▶ _WHAT YOU WILL DO_
Type each record below again, with the same words.

▶ _Stored data entries_
■ ■ ■ ■ ■ ■ ■
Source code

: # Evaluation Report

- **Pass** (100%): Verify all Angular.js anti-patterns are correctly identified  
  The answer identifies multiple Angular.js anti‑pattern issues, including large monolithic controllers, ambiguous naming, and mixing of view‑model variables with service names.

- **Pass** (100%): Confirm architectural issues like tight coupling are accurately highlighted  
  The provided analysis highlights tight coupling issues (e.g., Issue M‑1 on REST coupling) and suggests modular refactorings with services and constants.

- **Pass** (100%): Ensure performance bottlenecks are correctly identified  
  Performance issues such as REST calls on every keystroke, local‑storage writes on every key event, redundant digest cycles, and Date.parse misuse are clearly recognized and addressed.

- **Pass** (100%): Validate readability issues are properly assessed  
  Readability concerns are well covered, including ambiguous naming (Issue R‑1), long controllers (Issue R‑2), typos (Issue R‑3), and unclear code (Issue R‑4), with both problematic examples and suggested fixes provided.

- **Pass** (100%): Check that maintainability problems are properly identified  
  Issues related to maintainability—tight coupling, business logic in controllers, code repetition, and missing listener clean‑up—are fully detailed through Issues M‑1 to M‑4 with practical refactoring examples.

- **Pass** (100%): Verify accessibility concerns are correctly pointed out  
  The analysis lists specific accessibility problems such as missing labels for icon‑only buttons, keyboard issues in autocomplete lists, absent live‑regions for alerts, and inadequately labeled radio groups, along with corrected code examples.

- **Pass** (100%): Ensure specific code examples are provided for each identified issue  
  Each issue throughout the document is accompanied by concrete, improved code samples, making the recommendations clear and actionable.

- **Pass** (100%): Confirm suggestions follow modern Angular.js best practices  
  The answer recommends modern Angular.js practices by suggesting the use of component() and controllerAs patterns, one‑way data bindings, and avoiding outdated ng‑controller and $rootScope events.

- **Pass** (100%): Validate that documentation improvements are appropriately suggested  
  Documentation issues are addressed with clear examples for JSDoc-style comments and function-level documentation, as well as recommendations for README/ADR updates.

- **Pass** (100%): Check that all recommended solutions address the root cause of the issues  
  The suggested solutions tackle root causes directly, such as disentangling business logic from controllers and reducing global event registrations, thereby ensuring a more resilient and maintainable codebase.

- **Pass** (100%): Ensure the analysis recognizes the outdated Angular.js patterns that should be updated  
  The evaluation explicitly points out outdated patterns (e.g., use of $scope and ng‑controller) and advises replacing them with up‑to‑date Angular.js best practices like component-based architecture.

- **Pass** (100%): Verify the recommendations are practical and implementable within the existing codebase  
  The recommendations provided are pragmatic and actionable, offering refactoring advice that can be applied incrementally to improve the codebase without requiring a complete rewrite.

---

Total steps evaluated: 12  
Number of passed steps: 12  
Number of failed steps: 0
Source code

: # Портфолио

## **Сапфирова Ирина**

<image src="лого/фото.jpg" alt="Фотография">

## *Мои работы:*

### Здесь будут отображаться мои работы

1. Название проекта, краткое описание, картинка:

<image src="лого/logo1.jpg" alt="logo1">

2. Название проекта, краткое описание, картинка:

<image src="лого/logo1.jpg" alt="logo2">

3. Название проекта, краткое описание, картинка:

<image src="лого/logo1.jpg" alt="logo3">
■ ■ ■ ■ ■ ■ ■
▶ _EXERCISE RESPONSE_
Source code

: # Evaluation Report

- **Pass** (100%): Verify all Angular.js anti-patterns are correctly identified  
  The answer identifies multiple Angular.js anti‑pattern issues, including large monolithic controllers, ambiguous naming, and mixing of view‑model variables with service names.

- **Pass** (100%): Confirm architectural issues like tight coupling are accurately highlighted  
  The provided analysis highlights tight coupling issues (e.g., Issue M‑1 on REST coupling) and suggests modular refactorings with services and constants.

- **Pass** (100%): Ensure performance bottlenecks are correctly identified  
  Performance issues such as REST calls on every keystroke, local‑storage writes on every key event, redundant digest cycles, and Date.parse misuse are clearly recognized and addressed.

- **Pass** (100%): Validate readability issues are properly assessed  
  Readability concerns are well covered, including ambiguous naming (Issue R‑1), long controllers (Issue R‑2), typos (Issue R‑3), and unclear code (Issue R‑4), with both problematic examples and suggested fixes provided.

- **Pass** (100%): Check that maintainability problems are properly identified  
  Issues related to maintainability—tight coupling, business logic in controllers, code repetition, and missing listener clean‑up—are fully detailed through Issues M‑1 to M‑4 with practical refactoring examples.

- **Pass** (100%): Verify accessibility concerns are correctly pointed out  
  The analysis lists specific accessibility problems such as missing labels for icon‑only buttons, keyboard issues in autocomplete lists, absent live‑regions for alerts, and inadequately labeled radio groups, along with corrected code examples.

- **Pass** (100%): Ensure specific code examples are provided for each identified issue  
  Each issue throughout the document is accompanied by concrete, improved code samples, making the recommendations clear and actionable.

- **Pass** (100%): Confirm suggestions follow modern Angular.js best practices  
  The answer recommends modern Angular.js practices by suggesting the use of component() and controllerAs patterns, one‑way data bindings, and avoiding outdated ng‑controller and $rootScope events.

- **Pass** (100%): Validate that documentation improvements are appropriately suggested  
  Documentation issues are addressed with clear examples for JSDoc-style comments and function-level documentation, as well as recommendations for README/ADR updates.

- **Pass** (100%): Check that all recommended solutions address the root cause of the issues  
  The suggested solutions tackle root causes directly, such as disentangling business logic from controllers and reducing global event registrations, thereby ensuring a more resilient and maintainable codebase.

- **Pass** (100%): Ensure the analysis recognizes the outdated Angular.js patterns that should be updated  
  The evaluation explicitly points out outdated patterns (e.g., use of $scope and ng‑controller) and advises replacing them with up‑to‑date Angular.js best practices like component-based architecture.

- **Pass** (100%): Verify the recommendations are practical and implementable within the existing codebase  
  The recommendations provided are pragmatic and actionable, offering refactoring advice that can be applied incrementally to improve the codebase without requiring a complete rewrite.

---

Total steps evaluated: 12  
Number of passed steps: 12  
Number of failed steps: 0
Source code

: # Портфолио

## **Сапфирова Ирина**

<image src="лого/фото.jpg" alt="Фотография">

## *Мои работы:*

### Здесь будут отображаться мои работы

1. Название проекта, краткое описание, картинка:

<image src="лого/logo1.jpg" alt="logo1">

2. Название проекта, краткое описание, картинка:

<image src="лого/logo1.jpg" alt="logo2">

3. Название проекта, краткое описание, картинка:

<image src="лого/logo1.jpg" alt="logo3">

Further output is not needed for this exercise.